Examination of Witness (Questions 420 - 439)

WEDNESDAY 17 JANUARY 2001

DR IAN CRAWFORD

  420. Would the converse be true, that if whisky taxes were lower it would create employment because you stop killing the golden goose? Would the converse be true?
  (Dr Crawford) It would. It depends on how price responsive demand was. If you could get 200 per cent increase in demand for a 5 per cent reduction in price, you would expect quite big increases in employment.

Sir Robert Smith

  421. You talked about the job impact of increased beer and wine duty as a negative option for beer and wine. Would there be any positive for spirits in terms of people still desiring alcohol.
  (Dr Crawford) There would. It depends on the pattern of complementarity of the substitute. If an increase in the price of beer reduce beer demand, it might well increase the demand for other things, spirits, socks, you name it.

Miss Begg

  422. In your memorandum you suggested that there was no difference in the price responsiveness of UK consumers before and after the introduction of the European Single Market in 1993. You also found no difference in the price responsiveness between the South-East of England and the rest of the UK. To what extent has the introduction of the Single European Market made any difference in the price responsiveness of alcohol consumers in the UK?
  (Dr Crawford) We could not find any statistically significant responsiveness. By statistically significant we do not mean big. Things can be significant—I mean there could be a big response but it may not be significant statistically. It is a fine point. What we have here is a sample of households and they tell the Office of National Statistics what they spend on various things. It is not the entire population, it is 120,000 people. That is quite a lot but it is not the entire population. So it is like opening the front door and stopping the first 20 people you see in the street and asking whether they are left or right-handed. You would probably find that they were all right-handed and that would be significant in terms of the large majority, but it would not be statistically significant because you have not sampled very many people and they might not be representative of the whole population. What we did find were some significant possibly effects demands for various alcoholic goods. But those were not statistically significant. So they could have been generated by chance during a random sampling process of data. You look less happy than when I started.

Chairman

  423. What if you asked the first 20 people and they were all left-handed?
  (Dr Crawford) If you did not have a thorough grounding in statistics you would assume everybody in the UK was left-handed. But what you would then do is work out the standard error which is something like 20 divided by the population of the UK.

Miss Begg

  424. The next question seems a bit irrelevant now. Why are there apparently no significant regional variations in price responsiveness within the UK?
  (Dr Crawford) Well, there might be, but we were unable to find it in our data. What that means is, if we re-sampled our data 100 times, we would expect to get the same answer with no difference 95 times out of 100.

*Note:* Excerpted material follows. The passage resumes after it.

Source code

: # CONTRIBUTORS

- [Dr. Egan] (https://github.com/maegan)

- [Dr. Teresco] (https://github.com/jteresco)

  425. Assuming your data is correct, what do you read into the fact that you are not detecting any regional variations? Does that mean you can put up the price of alcohol and people will still buy it?
  (Dr Crawford) We did not identify price responsiveness; there was no change before and after the single market. When we first came to this we thought before the single market, if price went up what could people do? Not very much. They could continue to consume as much as before or reduce their intake. Now they seem to have an extra option. They can go to France and buy it or buy it round the back of the bike sheds or wherever you buy bootleg alcohol. So we would have thought the price responsiveness would go up, but we just did not find that.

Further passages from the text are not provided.